──────── Data supplied ────────
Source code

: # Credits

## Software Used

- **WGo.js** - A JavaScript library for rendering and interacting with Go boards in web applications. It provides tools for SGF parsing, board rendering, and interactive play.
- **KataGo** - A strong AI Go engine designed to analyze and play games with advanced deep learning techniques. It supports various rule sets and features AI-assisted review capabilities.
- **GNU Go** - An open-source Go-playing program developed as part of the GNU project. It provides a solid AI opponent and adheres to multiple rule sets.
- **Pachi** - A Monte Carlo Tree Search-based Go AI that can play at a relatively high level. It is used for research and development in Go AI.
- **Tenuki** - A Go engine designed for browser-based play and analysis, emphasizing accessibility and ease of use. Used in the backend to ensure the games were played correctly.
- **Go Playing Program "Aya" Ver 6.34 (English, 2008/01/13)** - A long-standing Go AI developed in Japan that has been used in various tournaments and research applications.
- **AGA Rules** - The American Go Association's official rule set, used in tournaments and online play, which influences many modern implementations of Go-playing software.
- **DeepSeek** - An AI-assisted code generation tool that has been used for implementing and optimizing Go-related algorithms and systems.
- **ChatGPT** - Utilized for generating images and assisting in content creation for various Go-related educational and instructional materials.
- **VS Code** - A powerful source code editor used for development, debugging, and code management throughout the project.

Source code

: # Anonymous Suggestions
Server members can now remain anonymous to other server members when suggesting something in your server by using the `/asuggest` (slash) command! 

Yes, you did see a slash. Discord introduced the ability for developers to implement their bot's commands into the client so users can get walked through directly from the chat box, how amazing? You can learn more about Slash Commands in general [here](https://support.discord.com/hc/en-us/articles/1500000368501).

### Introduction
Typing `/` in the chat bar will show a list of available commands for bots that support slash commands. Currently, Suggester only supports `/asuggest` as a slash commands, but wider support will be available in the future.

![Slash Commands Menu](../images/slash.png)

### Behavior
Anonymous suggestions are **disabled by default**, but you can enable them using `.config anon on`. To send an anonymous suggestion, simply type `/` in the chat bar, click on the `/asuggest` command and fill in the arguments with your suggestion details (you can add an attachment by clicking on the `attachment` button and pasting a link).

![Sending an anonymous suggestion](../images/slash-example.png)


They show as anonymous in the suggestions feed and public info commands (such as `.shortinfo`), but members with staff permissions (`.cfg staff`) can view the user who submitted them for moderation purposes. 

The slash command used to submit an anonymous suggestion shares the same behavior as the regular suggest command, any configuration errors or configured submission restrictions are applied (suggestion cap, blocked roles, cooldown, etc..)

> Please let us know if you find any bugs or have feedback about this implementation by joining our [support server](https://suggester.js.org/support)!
────────
──────── Data supplied ────────
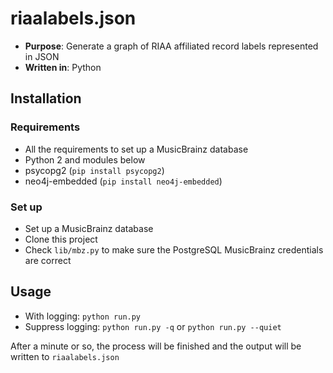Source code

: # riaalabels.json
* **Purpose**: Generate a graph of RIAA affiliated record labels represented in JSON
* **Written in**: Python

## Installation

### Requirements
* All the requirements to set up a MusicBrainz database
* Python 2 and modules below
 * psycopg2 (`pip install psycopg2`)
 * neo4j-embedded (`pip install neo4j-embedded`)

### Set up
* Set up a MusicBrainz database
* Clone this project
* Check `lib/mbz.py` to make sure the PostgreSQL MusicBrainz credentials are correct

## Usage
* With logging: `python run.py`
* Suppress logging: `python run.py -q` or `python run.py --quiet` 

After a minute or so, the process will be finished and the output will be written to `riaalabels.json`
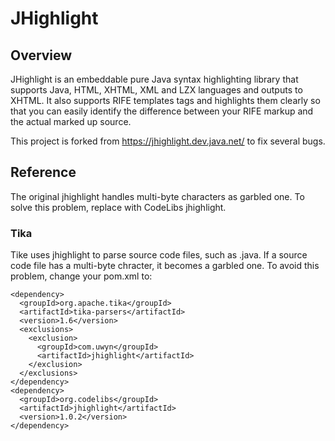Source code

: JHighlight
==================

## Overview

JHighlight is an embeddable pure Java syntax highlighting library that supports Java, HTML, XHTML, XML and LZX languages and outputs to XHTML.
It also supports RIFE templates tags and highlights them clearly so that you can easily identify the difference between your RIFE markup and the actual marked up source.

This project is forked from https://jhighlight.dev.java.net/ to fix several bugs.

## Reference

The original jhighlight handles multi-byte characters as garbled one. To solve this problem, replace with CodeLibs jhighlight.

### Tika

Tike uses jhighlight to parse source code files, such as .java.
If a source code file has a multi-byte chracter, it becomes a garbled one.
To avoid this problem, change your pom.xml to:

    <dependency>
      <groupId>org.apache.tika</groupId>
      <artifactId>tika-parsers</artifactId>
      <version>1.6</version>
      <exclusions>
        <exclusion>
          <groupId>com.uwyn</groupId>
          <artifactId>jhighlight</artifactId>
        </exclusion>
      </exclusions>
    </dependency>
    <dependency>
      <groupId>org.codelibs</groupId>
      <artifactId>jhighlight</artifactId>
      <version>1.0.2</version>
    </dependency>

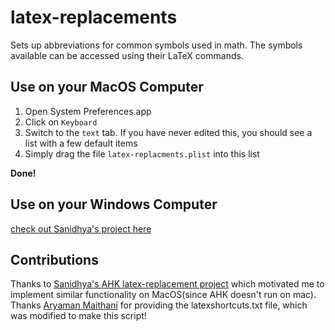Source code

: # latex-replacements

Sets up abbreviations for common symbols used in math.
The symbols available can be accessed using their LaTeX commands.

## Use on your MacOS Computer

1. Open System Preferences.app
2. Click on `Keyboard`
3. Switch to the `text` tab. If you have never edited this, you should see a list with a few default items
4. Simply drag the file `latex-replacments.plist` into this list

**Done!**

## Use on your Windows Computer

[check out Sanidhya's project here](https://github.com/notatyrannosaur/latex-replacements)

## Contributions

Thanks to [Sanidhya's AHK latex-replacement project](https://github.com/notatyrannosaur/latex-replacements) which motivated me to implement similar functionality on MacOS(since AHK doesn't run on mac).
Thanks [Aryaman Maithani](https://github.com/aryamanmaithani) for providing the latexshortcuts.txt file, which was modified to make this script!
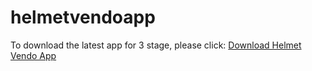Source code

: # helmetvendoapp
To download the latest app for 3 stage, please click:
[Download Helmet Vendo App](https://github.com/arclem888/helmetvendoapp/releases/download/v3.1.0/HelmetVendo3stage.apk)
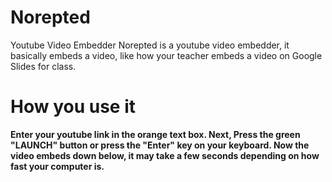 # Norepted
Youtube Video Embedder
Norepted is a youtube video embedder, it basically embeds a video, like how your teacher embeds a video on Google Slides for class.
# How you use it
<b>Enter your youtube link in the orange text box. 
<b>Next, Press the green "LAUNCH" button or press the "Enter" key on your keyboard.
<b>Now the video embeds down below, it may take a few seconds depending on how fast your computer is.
────────
Work request:
Retype only the lines above from the one with "to set up a MusicBrainz database" through the one with "## Overview", exactly and with both ends. Images stay out.

Solution to the exercise:
* All the requirements to set up a MusicBrainz database
* Python 2 and modules below
 * psycopg2 (`pip install psycopg2`)
 * neo4j-embedded (`pip install neo4j-embedded`)

### Set up
* Set up a MusicBrainz database
* Clone this project
* Check `lib/mbz.py` to make sure the PostgreSQL MusicBrainz credentials are correct

## Usage
* With logging: `python run.py`
* Suppress logging: `python run.py -q` or `python run.py --quiet` 

After a minute or so, the process will be finished and the output will be written to `riaalabels.json`
Source code

: JHighlight
==================

## Overview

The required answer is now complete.